What We Did: The first step we took was identifying posts where an individual had disclosed the occurrence of a relapse. Working with another team member, we created a regular expression that matches phrases that indicated relapse, like “I relapsed” or “I just relapsed”. This was done in collaboration with another ongoing project in the lab to identify people who disclose that they have relapsed. This allowed us to create reduced datasets of relapse posts and comments from a larger general dataset from across the subreddit. 

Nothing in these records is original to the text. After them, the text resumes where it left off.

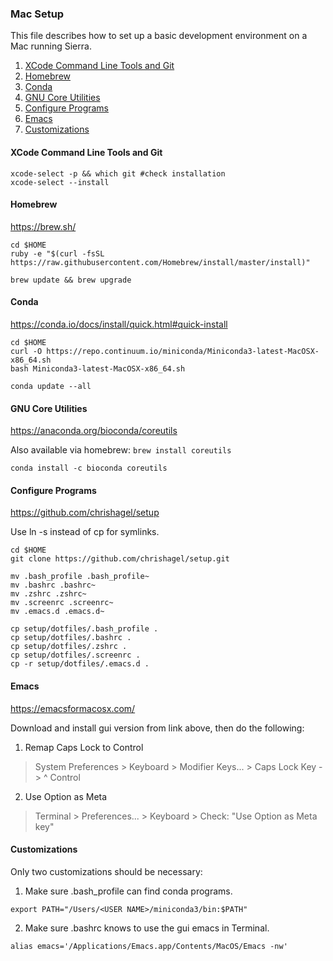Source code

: 

### Mac Setup

This file describes how to set up a basic development environment on a Mac running Sierra. 

1. [XCode Command Line Tools and Git](#xcode)
2. [Homebrew](#homebrew)
3. [Conda](#conda)
4. [GNU Core Utilities](#coreutils)
5. [Configure Programs](#configure)
6. [Emacs](#emacs)
7. [Customizations](#customize)


#### XCode Command Line Tools and Git <a id='xcode'></a>

```
xcode-select -p && which git #check installation
xcode-select --install
```


#### Homebrew <a id='homebrew'></a>

<https://brew.sh/>

```
cd $HOME
ruby -e "$(curl -fsSL https://raw.githubusercontent.com/Homebrew/install/master/install)"

brew update && brew upgrade
```


#### Conda <a id='conda'></a>

<https://conda.io/docs/install/quick.html#quick-install>

```
cd $HOME
curl -O https://repo.continuum.io/miniconda/Miniconda3-latest-MacOSX-x86_64.sh
bash Miniconda3-latest-MacOSX-x86_64.sh 

conda update --all
```


#### GNU Core Utilities <a id='coreutils'></a>

<https://anaconda.org/bioconda/coreutils>

Also available via homebrew: `brew install coreutils`

```
conda install -c bioconda coreutils
```


#### Configure Programs <a id='configure'></a>

<https://github.com/chrishagel/setup>

Use ln -s instead of cp for symlinks.

```
cd $HOME
git clone https://github.com/chrishagel/setup.git

mv .bash_profile .bash_profile~
mv .bashrc .bashrc~
mv .zshrc .zshrc~
mv .screenrc .screenrc~
mv .emacs.d .emacs.d~

cp setup/dotfiles/.bash_profile .
cp setup/dotfiles/.bashrc .
cp setup/dotfiles/.zshrc .
cp setup/dotfiles/.screenrc .
cp -r setup/dotfiles/.emacs.d .
```


#### Emacs <a id='emacs'></a>

<https://emacsformacosx.com/>

Download and install gui version from link above, then do the following:

1. Remap Caps Lock to Control

> System Preferences > Keyboard > Modifier Keys... > Caps Lock Key -> ^ Control

2. Use Option as Meta

> Terminal > Preferences... > Keyboard > Check: "Use Option as Meta key"


#### Customizations <a id='customize'></a>

Only two customizations should be necessary:

1. Make sure .bash_profile can find conda programs.
```
export PATH="/Users/<USER NAME>/miniconda3/bin:$PATH"
```

2. Make sure .bashrc knows to use the gui emacs in Terminal.
```
alias emacs='/Applications/Emacs.app/Contents/MacOS/Emacs -nw'
```
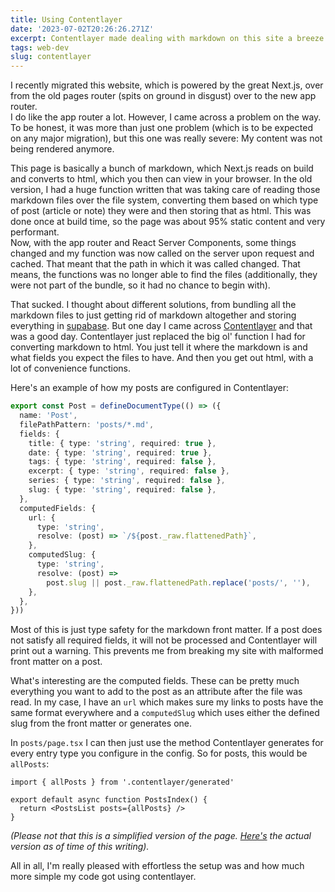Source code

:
 ```yaml
---
title: Using Contentlayer
date: '2023-07-02T20:26:26.271Z'
excerpt: Contentlayer made dealing with markdown on this site a breeze.
tags: web-dev
slug: contentlayer
---
```


I recently migrated this website, which is powered by the great Next.js, over from the old pages router (spits on ground in disgust) over to the new app router.\
I do like the app router a lot. However, I came across a problem on the way. To be honest, it was more than just one problem (which is to be expected on any major migration), but this one was really severe: My content was not being rendered anymore.

This page is basically a bunch of markdown, which Next.js reads on build and converts to html, which you then can view in your browser. In the old version, I had a huge function written that was taking care of reading those markdown files over the file system, converting them based on which type of post (article or note) they were and then storing that as html. This was done once at build time, so the page was about 95% static content and very performant.\
Now, with the app router and React Server Components, some things changed and my function was now called on the server upon request and cached. That meant that the path in which it was called changed. That means, the functions was no longer able to find the files (additionally, they were not part of the bundle, so it had no chance to begin with).

That sucked. I thought about different solutions, from bundling all the markdown files to just getting rid of markdown altogether and storing everything in [supabase](https://supabase.com/). But one day I came across [Contentlayer](https://www.contentlayer.dev/) and that was a good day. Contentlayer just replaced the big ol' function I had for converting markdown to html. You just tell it where the markdown is and what fields you expect the files to have. And then you get out html, with a lot of convenience functions.

Here's an example of how my posts are configured in Contentlayer:

```ts
export const Post = defineDocumentType(() => ({
  name: 'Post',
  filePathPattern: 'posts/*.md',
  fields: {
    title: { type: 'string', required: true },
    date: { type: 'string', required: true },
    tags: { type: 'string', required: false },
    excerpt: { type: 'string', required: false },
    series: { type: 'string', required: false },
    slug: { type: 'string', required: false },
  },
  computedFields: {
    url: {
      type: 'string',
      resolve: (post) => `/${post._raw.flattenedPath}`,
    },
    computedSlug: {
      type: 'string',
      resolve: (post) =>
        post.slug || post._raw.flattenedPath.replace('posts/', ''),
    },
  },
}))
```

Most of this is just type safety for the markdown front matter. If a post does not satisfy all required fields, it will not be processed and Contentlayer will print out a warning. This prevents me from breaking my site with malformed front matter on a post.

What's interesting are the computed fields. These can be pretty much everything you want to add to the post as an attribute after the file was read. In my case, I have an `url` which makes sure my links to posts have the same format everywhere and a `computedSlug` which uses either the defined slug from the front matter or generates one.

In `posts/page.tsx` I can then just use the method Contentlayer generates for every entry type you configure in the config. So for posts, this would be `allPosts`:

```tsx
import { allPosts } from '.contentlayer/generated'

export default async function PostsIndex() {
  return <PostsList posts={allPosts} />
}
```

_(Please not that this is a simplified version of the page. [Here's](https://github.com/Plsr/website-next/blob/874dc8294381045c6e1c793a308481227978a1ac/app/posts/page.tsx) the actual version as of time of this writing)._

All in all, I'm really pleased with effortless the setup was and how much more simple my code got using contentlayer.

Once we collected the relapse posts, the next step was to identify nearby temporal expressions from the relapse time frame such as “yesterday” or “a week ago”. To do so we employed the SUTime library, a tool from the Stanford CoreNLP pipeline. SUTime is a powerful temporal tagging library that identifies temporal expressions by tokenizing text. It provides tags for four categories of temporal expressions: “Time”, “Duration”, “Set”, and “Interval”. When SUTime identifies a temporal expression it returns the expression text, type, date in reference to a passed in value or the system date, and the start and end position of the expression in the string of text. 

For this project, we were particularly interested in the text of the type “Time” since this allowed for the extraction of the most specific dates. However, we realized that a handful of posts in our dataset were matching the type “Duration”. This included posts with phrases like “I relapsed for a week” or “I relapsed for 5 days”. These phrases were typically found in longer posts with many details and much more context to consider. We took this into account in our validation process and included durations to establish the limitations of our system. We wanted to know whether a human reader could identify a relapse date from the context surrounding a duration. To analyze this, we took a sample of twenty posts where relapse dates were identified and a sample where none were identified and replicated this with and without durations. We then hand annotated the text to identify false positive and negative identifications. 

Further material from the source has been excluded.